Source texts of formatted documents

>>>>>

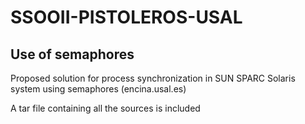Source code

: # SSOOII-PISTOLEROS-USAL
## Use of semaphores

Proposed solution for process synchronization in SUN SPARC Solaris system using semaphores (encina.usal.es)

A tar file containing all the sources is included
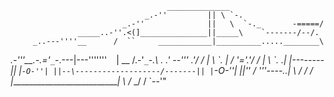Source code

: <!-- Here is some of the original code, change into ASCII art instead. I like ASCII cars! -->



                                       ______________
                                  _.-''         || \ `-.
                             _.-''              ||   \  `-._       -=====/
                   _____..-''.<(]_______________||_____\    `-------/--/.
         _..---''''__      /  ``     ____________|__________.....________\
   _.-'''__.-.='_`_`-.\---|---'''''''       ` `  |   __  /.-'_`_`-.\      \.
 .' --''' .'/ /  |  \ \`. |                     /   '='.'/ /  |  \ \`.  __.|
 |--------|| |``-O-''| ||--\-------------------/-------|| |``-O-''| ||''  /
 '''----..| \ \/_ _\/ / |______________________________| \ \/_ _\/ / `--'"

<<<<<

#### Work instruction
Every entry should come back exactly as written, only without images.

#### Answer section
Source code

: # SSOOII-PISTOLEROS-USAL
## Use of semaphores

Proposed solution for process synchronization in SUN SPARC Solaris system using semaphores (encina.usal.es)

A tar file containing all the sources is included
Source code

: <!-- Here is some of the original code, change into ASCII art instead. I like ASCII cars! -->



                                       ______________
                                  _.-''         || \ `-.
                             _.-''              ||   \  `-._       -=====/
                   _____..-''.<(]_______________||_____\    `-------/--/.
         _..---''''__      /  ``     ____________|__________.....________\
   _.-'''__.-.='_`_`-.\---|---'''''''       ` `  |   __  /.-'_`_`-.\      \.
 .' --''' .'/ /  |  \ \`. |                     /   '='.'/ /  |  \ \`.  __.|
 |--------|| |``-O-''| ||--\-------------------/-------|| |``-O-''| ||''  /
 '''----..| \ \/_ _\/ / |______________________________| \ \/_ _\/ / `--'"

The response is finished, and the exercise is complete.